1. When y0u plant your clematis, ensure that it has deep and fertile soil in a moist and shaded environment. The planting hole should be 18 inches deep and 12 -15 inches wide. If you are planting two or three clematis together, enlarge the circumference of the hole by 3 inches for each plant . Soak the root ball and tease out the outer roots. The soil will be filled in 2 to 4 inches higher than the clematis was planted in the pot. For a Type 1 clematis, plant at  the level of the soil in the pot. Place the clematis at a slight angle in the hole, angling the stem in the direction you want it to grow. Pinch off leaves on the stem that will be covered with soil. Water the plant well and trim off some top growth of the plant. Place mulch over the roots.

2. Keep young plants well watered. Use rose food, tomato fertilizer or 5-10-5 fertilizer  to fertilize celmatis regularily.

3.  Keep young plants stable. Tie up young shoots or provide a shelter to prevent young shoots from snapping. The opening will create a possible entry point for fungal spores.

4. When you see the wilt occurring, cut out all wilted stems back to healthy tissue and destroy all the affected material. New shoots will be formed at the ground level.

5. Disinfect pruning tools to prevent spreading the spores to a new area.

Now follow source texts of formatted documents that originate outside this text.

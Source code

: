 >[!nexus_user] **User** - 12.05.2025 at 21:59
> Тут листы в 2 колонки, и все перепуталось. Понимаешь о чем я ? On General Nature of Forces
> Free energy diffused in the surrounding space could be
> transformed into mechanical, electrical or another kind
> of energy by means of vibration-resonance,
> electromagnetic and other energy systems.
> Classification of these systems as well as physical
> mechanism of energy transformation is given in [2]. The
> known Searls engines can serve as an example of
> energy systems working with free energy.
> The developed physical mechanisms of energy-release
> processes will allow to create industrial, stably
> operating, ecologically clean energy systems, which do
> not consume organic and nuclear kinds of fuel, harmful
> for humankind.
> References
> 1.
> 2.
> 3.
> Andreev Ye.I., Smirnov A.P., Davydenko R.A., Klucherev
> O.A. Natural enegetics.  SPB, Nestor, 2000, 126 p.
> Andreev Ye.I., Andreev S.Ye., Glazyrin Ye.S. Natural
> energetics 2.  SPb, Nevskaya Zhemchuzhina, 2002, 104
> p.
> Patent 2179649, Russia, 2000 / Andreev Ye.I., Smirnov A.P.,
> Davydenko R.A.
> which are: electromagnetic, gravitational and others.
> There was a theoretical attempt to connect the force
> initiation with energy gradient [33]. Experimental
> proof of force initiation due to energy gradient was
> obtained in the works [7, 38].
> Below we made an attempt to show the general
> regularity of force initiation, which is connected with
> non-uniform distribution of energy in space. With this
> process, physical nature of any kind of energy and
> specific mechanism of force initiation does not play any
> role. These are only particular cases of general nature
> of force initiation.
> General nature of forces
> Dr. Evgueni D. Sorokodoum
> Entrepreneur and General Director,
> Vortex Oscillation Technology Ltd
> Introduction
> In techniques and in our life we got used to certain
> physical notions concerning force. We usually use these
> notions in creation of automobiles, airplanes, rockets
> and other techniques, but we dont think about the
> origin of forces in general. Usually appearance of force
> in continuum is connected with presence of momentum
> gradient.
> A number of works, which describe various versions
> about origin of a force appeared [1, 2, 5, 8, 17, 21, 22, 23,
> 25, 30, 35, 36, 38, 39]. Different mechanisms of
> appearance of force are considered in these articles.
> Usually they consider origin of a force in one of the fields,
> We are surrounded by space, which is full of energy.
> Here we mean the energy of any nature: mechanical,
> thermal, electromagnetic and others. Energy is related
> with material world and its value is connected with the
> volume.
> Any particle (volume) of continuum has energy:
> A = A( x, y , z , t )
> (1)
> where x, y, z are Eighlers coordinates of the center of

6. There are no chemicals available to treat clematis wilt.

7. My research suggested that using a solution of 1 tablespoon of cider vinegar mixed with one gallon of water to spray the root area of the effected clematis plant may be successful to control the fungus. I have not tried this method. When I noticed clematis wilt in my clematis, I cut it back to about 6 inches from the ground. It is now coming back with fresh growth.

This is my clematis, having grown back after having cut back the vines that were effected by clematis wilt vines to about 6 inches from the ground.


Plant Resistant Cultivars

Avoid planting susceptible cultivars which include Clematis ‘Henryi’, ‘Vyvyan Pennel’, ‘Mrs. N. Thompson’,’Duchess of Edinburgh’, William Kennett’, ‘Marie Boisselot/Madame e Coultre’, ‘Ernest Markham’, Clematis ‘Comtesse de Bouchard’, C. Jackmanii’, C. ‘Nelly Moser’

Resistant cultivars and species include Clematis ‘Avant garde’, ‘Bonanza’, ‘Confetti’, C. alpina, C. montana, C. orientalis, C. viticella (which is tolerantant rather than resistant), C. integrifolia, C. macropetala, C. tangutica.